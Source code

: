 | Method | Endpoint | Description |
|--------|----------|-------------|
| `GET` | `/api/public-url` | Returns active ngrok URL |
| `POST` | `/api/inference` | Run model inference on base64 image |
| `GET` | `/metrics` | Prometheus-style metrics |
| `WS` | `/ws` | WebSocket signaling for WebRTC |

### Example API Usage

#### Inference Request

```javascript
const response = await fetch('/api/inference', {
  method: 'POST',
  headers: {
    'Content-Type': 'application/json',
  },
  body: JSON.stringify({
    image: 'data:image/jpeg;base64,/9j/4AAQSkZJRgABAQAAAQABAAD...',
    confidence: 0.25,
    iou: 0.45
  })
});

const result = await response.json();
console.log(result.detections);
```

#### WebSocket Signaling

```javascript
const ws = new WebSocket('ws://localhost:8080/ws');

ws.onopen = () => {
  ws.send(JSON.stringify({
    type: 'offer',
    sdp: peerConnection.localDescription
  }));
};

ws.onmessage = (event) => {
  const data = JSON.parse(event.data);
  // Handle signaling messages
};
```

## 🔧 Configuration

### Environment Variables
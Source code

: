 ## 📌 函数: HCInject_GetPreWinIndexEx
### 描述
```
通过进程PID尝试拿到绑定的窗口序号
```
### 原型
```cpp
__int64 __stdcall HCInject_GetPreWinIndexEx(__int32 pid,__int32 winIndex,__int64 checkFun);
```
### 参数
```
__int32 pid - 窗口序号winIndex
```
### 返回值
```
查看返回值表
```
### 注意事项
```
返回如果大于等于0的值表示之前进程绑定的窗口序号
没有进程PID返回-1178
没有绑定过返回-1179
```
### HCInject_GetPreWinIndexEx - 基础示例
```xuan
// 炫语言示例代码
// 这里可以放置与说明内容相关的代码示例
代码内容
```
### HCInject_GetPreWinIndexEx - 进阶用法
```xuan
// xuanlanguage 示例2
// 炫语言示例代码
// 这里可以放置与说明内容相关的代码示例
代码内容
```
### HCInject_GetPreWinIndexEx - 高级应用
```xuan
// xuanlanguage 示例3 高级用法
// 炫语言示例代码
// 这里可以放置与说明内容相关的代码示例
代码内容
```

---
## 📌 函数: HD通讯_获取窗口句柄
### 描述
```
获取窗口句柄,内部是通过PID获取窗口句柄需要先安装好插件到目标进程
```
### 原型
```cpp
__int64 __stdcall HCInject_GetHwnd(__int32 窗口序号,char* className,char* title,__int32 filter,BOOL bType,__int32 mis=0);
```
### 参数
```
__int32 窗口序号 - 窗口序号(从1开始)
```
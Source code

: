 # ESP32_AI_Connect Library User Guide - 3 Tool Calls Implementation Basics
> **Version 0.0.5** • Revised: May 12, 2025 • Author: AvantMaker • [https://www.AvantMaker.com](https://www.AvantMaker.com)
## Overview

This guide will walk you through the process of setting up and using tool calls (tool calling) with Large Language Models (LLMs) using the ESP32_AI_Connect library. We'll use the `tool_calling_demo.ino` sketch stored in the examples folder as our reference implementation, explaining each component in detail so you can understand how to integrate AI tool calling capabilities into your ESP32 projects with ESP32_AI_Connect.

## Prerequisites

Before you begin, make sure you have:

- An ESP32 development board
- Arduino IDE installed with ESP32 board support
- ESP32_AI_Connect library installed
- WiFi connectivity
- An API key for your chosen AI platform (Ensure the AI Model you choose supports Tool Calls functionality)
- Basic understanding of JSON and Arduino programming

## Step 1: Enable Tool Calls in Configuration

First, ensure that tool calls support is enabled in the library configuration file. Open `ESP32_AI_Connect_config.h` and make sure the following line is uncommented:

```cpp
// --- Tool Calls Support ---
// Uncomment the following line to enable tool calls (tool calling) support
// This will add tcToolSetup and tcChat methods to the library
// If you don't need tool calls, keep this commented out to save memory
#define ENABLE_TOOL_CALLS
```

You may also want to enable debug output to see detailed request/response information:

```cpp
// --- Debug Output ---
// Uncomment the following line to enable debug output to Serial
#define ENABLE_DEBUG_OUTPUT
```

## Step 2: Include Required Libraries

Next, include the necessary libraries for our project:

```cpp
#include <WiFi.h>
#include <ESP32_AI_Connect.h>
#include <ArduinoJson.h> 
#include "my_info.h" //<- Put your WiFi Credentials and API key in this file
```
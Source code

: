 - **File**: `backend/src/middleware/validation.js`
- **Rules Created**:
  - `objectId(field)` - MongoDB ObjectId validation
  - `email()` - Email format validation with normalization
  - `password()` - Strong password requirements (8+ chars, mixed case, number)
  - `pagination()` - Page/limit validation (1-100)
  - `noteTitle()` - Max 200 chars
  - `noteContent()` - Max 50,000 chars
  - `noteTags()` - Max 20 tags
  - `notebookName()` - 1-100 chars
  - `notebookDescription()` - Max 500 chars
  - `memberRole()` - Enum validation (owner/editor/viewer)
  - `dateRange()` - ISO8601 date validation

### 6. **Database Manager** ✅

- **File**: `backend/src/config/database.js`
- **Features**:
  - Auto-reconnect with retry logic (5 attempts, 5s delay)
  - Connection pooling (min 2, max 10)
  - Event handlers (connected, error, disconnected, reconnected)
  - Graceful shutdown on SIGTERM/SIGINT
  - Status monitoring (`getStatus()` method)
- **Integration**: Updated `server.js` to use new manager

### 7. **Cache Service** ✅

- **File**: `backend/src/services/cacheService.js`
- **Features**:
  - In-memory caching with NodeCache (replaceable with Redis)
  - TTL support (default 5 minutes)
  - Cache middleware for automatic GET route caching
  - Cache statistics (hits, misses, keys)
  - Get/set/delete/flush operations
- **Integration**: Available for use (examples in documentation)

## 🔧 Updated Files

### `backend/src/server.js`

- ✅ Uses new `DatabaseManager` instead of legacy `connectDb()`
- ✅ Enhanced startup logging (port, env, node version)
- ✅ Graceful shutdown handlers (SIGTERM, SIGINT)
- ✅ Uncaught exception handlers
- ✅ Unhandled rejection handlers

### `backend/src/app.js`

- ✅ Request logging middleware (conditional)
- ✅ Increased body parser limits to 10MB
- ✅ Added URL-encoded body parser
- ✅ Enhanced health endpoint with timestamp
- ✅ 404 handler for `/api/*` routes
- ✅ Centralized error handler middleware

——

▸ **Work request**: Copy each line above containing the string "POST".

▸ **Result**:
| `POST` | `/api/inference` | Run model inference on base64 image |
  method: 'POST',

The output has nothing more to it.